Professor Pandolfi, sulla base delle sue scoperte avvenute nell’ Ospedale del Topo, c’è qualcosa che cambierebbe nell’ospedale dell’uomo ?
Il mondo della clinica e della ricerca sono ancora separati. Parliamo due linguaggi diversi, abbiamo obiettivi distinti. L’ospedale del topo ci ha aiutati a creare un nuovo concetto di ospedale. Il ricercatore di base che ingegnerizza il topino, il clinico, il farmacologo, il genetista: questo è il mio team. Una trentina di persone, medici, biologi e chimici che collaborano in una squadra. Naturalmente si tratta di una realtà realizzabile se si ha a disposizione una equipe numerosa ed una struttura che possiede queste componenti. Quando abbiamo realizzato la modellistica dei roditori e ci siamo resi conto che il topino sviuppava la stessa leucemia dell’uomo, siamo riusciti a convincere i nostri clinici dell’applicabilità dei nostri ritrovati, solo perchè loro si recavano personalmente presso il nostro laboratorio, ascoltavano i nostri dati convincendosi che i nostri pazienti surrogati reagivano come dei veri e propri pazienti.

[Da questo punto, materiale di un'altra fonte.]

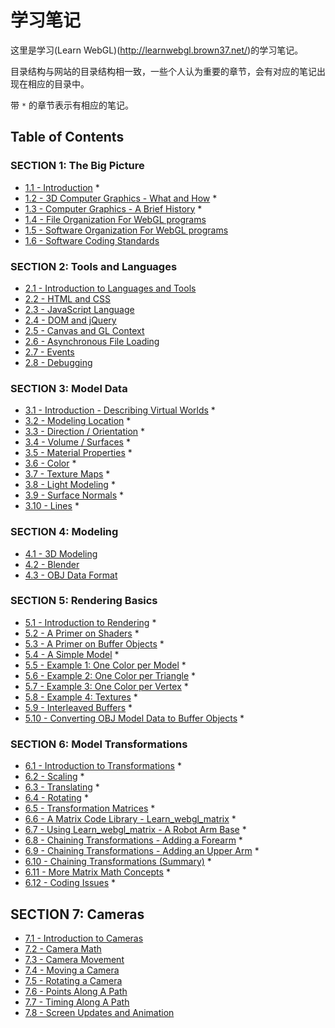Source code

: # 学习笔记

这里是学习(Learn WebGL)(http://learnwebgl.brown37.net/)的学习笔记。

目录结构与网站的目录结构相一致，一些个人认为重要的章节，会有对应的笔记出现在相应的目录中。

带 `*` 的章节表示有相应的笔记。

## Table of Contents

### SECTION 1: The Big Picture
* [1.1 - Introduction](./1_the_big_picture/introduction.md) *
* [1.2 - 3D Computer Graphics - What and How](./1_the_big_picture/3d_rendering.md) *
* [1.3 - Computer Graphics - A Brief History](./1_the_big_picture/webgl_history.md) *
* [1.4 - File Organization For WebGL programs](http://learnwebgl.brown37.net/the_big_picture/file_structure.html)
* [1.5 - Software Organization For WebGL programs](http://learnwebgl.brown37.net/the_big_picture/software_structure.html)
* [1.6 - Software Coding Standards](http://learnwebgl.brown37.net/the_big_picture/coding_standards.html)

### SECTION 2: Tools and Languages
* [2.1 - Introduction to Languages and Tools](./2_tools_and_languages/placeholder.md)
* [2.2 - HTML and CSS](./2_tools_and_languages/placeholder.md)
* [2.3 - JavaScript Language](./2_tools_and_languages/placeholder.md)
* [2.4 - DOM and jQuery](./2_tools_and_languages/placeholder.md)
* [2.5 - Canvas and GL Context](./2_tools_and_languages/placeholder.md)
* [2.6 - Asynchronous File Loading](./2_tools_and_languages/placeholder.md)
* [2.7 - Events](./2_tools_and_languages/placeholder.md)
* [2.8 - Debugging](./2_tools_and_languages/placeholder.md)

### SECTION 3: Model Data
* [3.1 - Introduction - Describing Virtual Worlds](./3_model_data/model_introduction.md) *
* [3.2 - Modeling Location](./3_model_data/model_points.md) *
* [3.3 - Direction / Orientation](./3_model_data/model_direction.md) *
* [3.4 - Volume / Surfaces](./3_model_data/model_volume.md) *
* [3.5 - Material Properties](./3_model_data/model_material_properties.md) *
* [3.6 - Color](./3_model_data/model_color.md) *
* [3.7 - Texture Maps](./3_model_data/model_texture_maps.md) *
* [3.8 - Light Modeling](./3_model_data/model_light_reflection.md) *
* [3.9 - Surface Normals](./3_model_data/model_surface_normals.md) *
* [3.10 - Lines](./3_model_data/model_lines.md) *

### SECTION 4: Modeling
* [4.1 - 3D Modeling](./4_modeling/placeholder.md)
* [4.2 - Blender](./4_modeling/placeholder.md)
* [4.3 - OBJ Data Format](./4_modeling/placeholder.md)

### SECTION 5: Rendering Basics
* [5.1 - Introduction to Rendering](./5_rendering_basics/introduction.md) *
* [5.2 - A Primer on Shaders](./5_rendering_basics/shader_primer.md) *
* [5.3 - A Primer on Buffer Objects](./5_rendering_basics/buffer_object_primer.md) *
* [5.4 - A Simple Model](./5_rendering_basics/simple_model.md) *
* [5.5 - Example 1: One Color per Model](./5_rendering_basics/render_example_01.md) *
* [5.6 - Example 2: One Color per Triangle](./5_rendering_basics/render_example_02.md) *
* [5.7 - Example 3: One Color per Vertex](./5_rendering_basics/render_example_03.md) *
* [5.8 - Example 4: Textures](./5_rendering_basics/render_example_04_textures.md) *
* [5.9 - Interleaved Buffers](./5_rendering_basics/interleaved_buffers.md) *
* [5.10 - Converting OBJ Model Data to Buffer Objects](./5_rendering_basics/obj_to_buffers.md) *

### SECTION 6: Model Transformations
* [6.1 - Introduction to Transformations](./6_model_transformations/transformations_introduction.md) *
* [6.2 - Scaling](./6_model_transformations/transformations_scale.md) *
* [6.3 - Translating](./6_model_transformations/transformations_translate.md) *
* [6.4 - Rotating](./6_model_transformations/transformations_rotate.md) *
* [6.5 - Transformation Matrices](./6_model_transformations/transformations_matrices.md) *
* [6.6 - A Matrix Code Library - Learn_webgl_matrix](./6_model_transformations/matrix_library_introduction.md) *
* [6.7 - Using Learn_webgl_matrix - A Robot Arm Base](./6_model_transformations/transformations_example1.md) *
* [6.8 - Chaining Transformations - Adding a Forearm](./6_model_transformations/transformations_example2.md) *
* [6.9 - Chaining Transformations - Adding an Upper Arm](./6_model_transformations/transformations_example3.md) *
* [6.10 - Chaining Transformations (Summary)](./6_model_transformations/transformations_example4.md) *
* [6.11 - More Matrix Math Concepts](./6_model_transformations/more_matrix_math_concepts.md) *
* [6.12 - Coding Issues](./6_model_transformations/transformation_coding_issues.md) *

## SECTION 7: Cameras
* [7.1 - Introduction to Cameras](./7_cameras/placeholder.md)
* [7.2 - Camera Math](./7_cameras/placeholder.md)
* [7.3 - Camera Movement](./7_cameras/placeholder.md)
* [7.4 - Moving a Camera](./7_cameras/placeholder.md)
* [7.5 - Rotating a Camera](./7_cameras/placeholder.md)
* [7.6 - Points Along A Path](./7_cameras/placeholder.md)
* [7.7 - Timing Along A Path](./7_cameras/placeholder.md)
* [7.8 - Screen Updates and Animation](./7_cameras/placeholder.md)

Nonstante viviamo in un mondo virtuale in cui tutto sembra meno lontano, la vicinanza fisica è imprescindibile: noi operiamo come laboratorio di ricerca di base all’interno di struttura ospedaliera contigua. A volte passano anni prima che un lavoro di ricerca non pubblicato venga accettato, mentre l’informazione di corridoio gira molto velocemente: se si interagisce con clinici su base quotidiana, il trasferimento della ricerca dalla scoperta di base alla fase clinica avviene in maniera immediata. E sono questi i tempi di cui necessitiamo, per vincere la nostra lotta contro il cancro.

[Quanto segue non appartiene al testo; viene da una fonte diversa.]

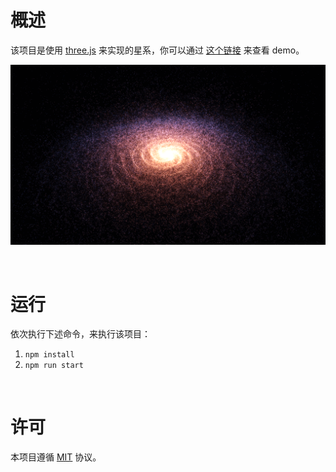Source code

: # 概述

该项目是使用 [three.js](https://www.npmjs.com/package/three) 来实现的星系，你可以通过 [这个链接](https://galaxy-six.vercel.app/) 来查看 demo。

![simple](./image-hosting/simple.png)

<br />

# 运行

依次执行下述命令，来执行该项目：

1. `npm install`
2. `npm run start`

<br />

# 许可

本项目遵循 [MIT](https://github.com/jynxio/galaxy/blob/main/LICENSE) 协议。

<br />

Nato nel 1963 a Roma, il Prof. Pandolfi è laureato all’Universita’ di Perugia e specializzato presso il National Institute for Medical Research dell’Universita’ di Londra. Dopo aver insegnato e diretto la ricerca sulla genetica del Cancro presso la Cornell University e il Memorial Sloan Kettering Cancer Center di New York, da Settembre 2007, Pandolfi viene reclutato alla Harvard University dove e’ Professore di Medicina e Patologia Medica, Direttore Scientifico del Beth-Israel Deaconess Cancer Center di Harvard e direttore del Cancer Genetics Program. Oltre al recente Pezcoller Award, Pandolfi ha ricevuto numerosi premi ed onoreficienze, incluso il MERIT Award del National Institutes of Health/National Cancer; lo Stohlman Scholar Award della societa’ Americana per la Leucemia ed il Linfoma; il premio per la ricerca sul cancro Sergio Lombroso del Weizmann Institute of Science; il premio della fondazione William and Linda Steere; ed il premio per l’eccellenza in medicina dalla fondazione Italo-americana per il Cancro.